If a line in the entries contains the string "Growh", include that line in your answer.

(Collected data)
>>

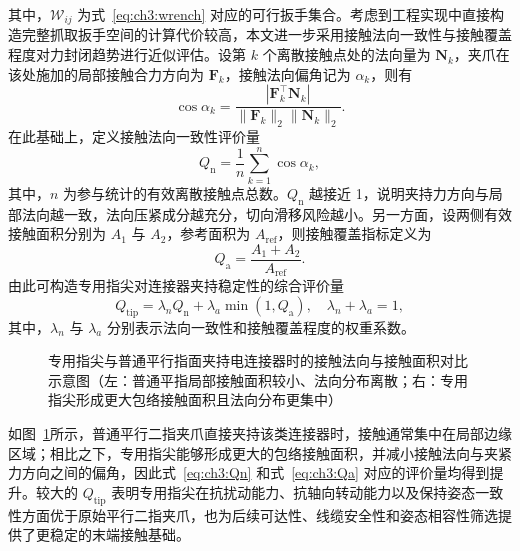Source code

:其中，$\mathcal{W}_{ij}$ 为式~\eqref{eq:ch3:wrench} 对应的可行扳手集合。考虑到工程实现中直接构造完整抓取扳手空间的计算代价较高，本文进一步采用接触法向一致性与接触覆盖程度对力封闭趋势进行近似评估。设第 $k$ 个离散接触点处的法向量为 $\mathbf{N}_k$，夹爪在该处施加的局部接触合力方向为 $\mathbf{F}_k$，接触法向偏角记为 $\alpha_k$，则有
\begin{equation}
  \cos\alpha_k=
  \frac{\left|\mathbf{F}_k^{\top}\mathbf{N}_k\right|}
  {\|\mathbf{F}_k\|_2\|\mathbf{N}_k\|_2}.
  \label{eq:ch3:alpha}
\end{equation}
在此基础上，定义接触法向一致性评价量
\begin{equation}
  Q_{\mathrm{n}}=
  \frac{1}{n}\sum_{k=1}^{n}\cos\alpha_k,
  \label{eq:ch3:Qn}
\end{equation}
其中，$n$ 为参与统计的有效离散接触点总数。$Q_{\mathrm{n}}$ 越接近 1，说明夹持力方向与局部法向越一致，法向压紧成分越充分，切向滑移风险越小。另一方面，设两侧有效接触面积分别为 $A_1$ 与 $A_2$，参考面积为 $A_{\mathrm{ref}}$，则接触覆盖指标定义为
\begin{equation}
  Q_{\mathrm{a}}=\frac{A_1+A_2}{A_{\mathrm{ref}}}.
  \label{eq:ch3:Qa}
\end{equation}
由此可构造专用指尖对连接器夹持稳定性的综合评价量
\begin{equation}
  Q_{\mathrm{tip}}=\lambda_{n}Q_{\mathrm{n}}+\lambda_{a}\min(1,Q_{\mathrm{a}}),
  \quad \lambda_{n}+\lambda_{a}=1,
  \label{eq:ch3:Qtip}
\end{equation}
其中，$\lambda_n$ 与 $\lambda_a$ 分别表示法向一致性和接触覆盖程度的权重系数。

\begin{figure}[htbp]
  \centering
  \caption{专用指尖与普通平行指面夹持电连接器时的接触法向与接触面积对比示意图（左：普通平指局部接触面积较小、法向分布离散；右：专用指尖形成更大包络接触面积且法向分布更集中）}
  \label{fig:ch3:force-closure-vis}
\end{figure}

如图~\ref{fig:ch3:force-closure-vis}所示，普通平行二指夹爪直接夹持该类连接器时，接触通常集中在局部边缘区域；相比之下，专用指尖能够形成更大的包络接触面积，并减小接触法向与夹紧力方向之间的偏角，因此式~\eqref{eq:ch3:Qn} 和式~\eqref{eq:ch3:Qa} 对应的评价量均得到提升。较大的 $Q_{\mathrm{tip}}$ 表明专用指尖在抗扰动能力、抗轴向转动能力以及保持姿态一致性方面优于原始平行二指夹爪，也为后续可达性、线缆安全性和姿态相容性筛选提供了更稳定的末端接触基础。

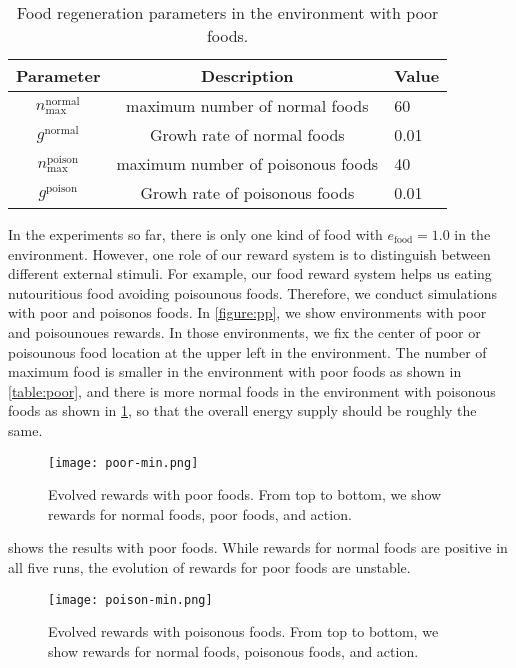 \begin{table}[t]
  \begin{tabular}{ccl}
    \toprule
    Parameter & Description & Value \\
    \midrule
    $n_{\textrm{max}}^{\textrm{normal}}$ & maximum number of normal foods & 60\\
    $g^{\textrm{normal}}$ & Growh rate of normal foods & 0.01 \\
    $n_{\textrm{max}}^{\textrm{poison}}$ & maximum number of poisonous foods & 40 \\
    $g^{\textrm{poison}}$ & Growh rate of poisonous foods & 0.01 \\
    \bottomrule
  \end{tabular}
  \caption{Food regeneration parameters in the environment with poor foods.}\label{table:poison}
\end{table}

In the experiments so far, there is only one kind of food with $e_{\mathrm{food}} = 1.0$ in the environment. However, one role of our reward system is to distinguish between different external stimuli. For example, our food reward system helps us eating nutouritious food avoiding poisounous foods. Therefore, we conduct simulations with poor and poisonos foods. In \cref{figure:pp}, we show environments with poor and poisounoues rewards. In those environments, we fix the center of poor or poisounous food location at the upper left in the environment. The number of maximum food is smaller in the environment with poor foods as shown in \cref{table:poor}, and there is more normal foods in the environment with poisonous foods as shown in \cref{table:poison}, so that the overall energy supply should be roughly the same.

\begin{figure}[t]
  \centering
  \texttt{[image: poor-min.png]}
  \caption{
    Evolved rewards with poor foods.
    From top to bottom, we show rewards for normal foods, poor foods, and action.
  }\label{figure:result-poor}
\end{figure}

 shows the results with poor foods. While rewards for normal foods are positive in all five runs, the evolution of rewards for poor foods are unstable.

\begin{figure}[t]
  \centering
  \texttt{[image: poison-min.png]}
  \caption{
    Evolved rewards with poisonous foods.
    From top to bottom, we show rewards for normal foods, poisonous foods, and action.
  }\label{figure:result-poor}
\end{figure}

<<

◆ **Written solution**:
    $g^{\textrm{normal}}$ & Growh rate of normal foods & 0.01 \\
    $g^{\textrm{poison}}$ & Growh rate of poisonous foods & 0.01 \\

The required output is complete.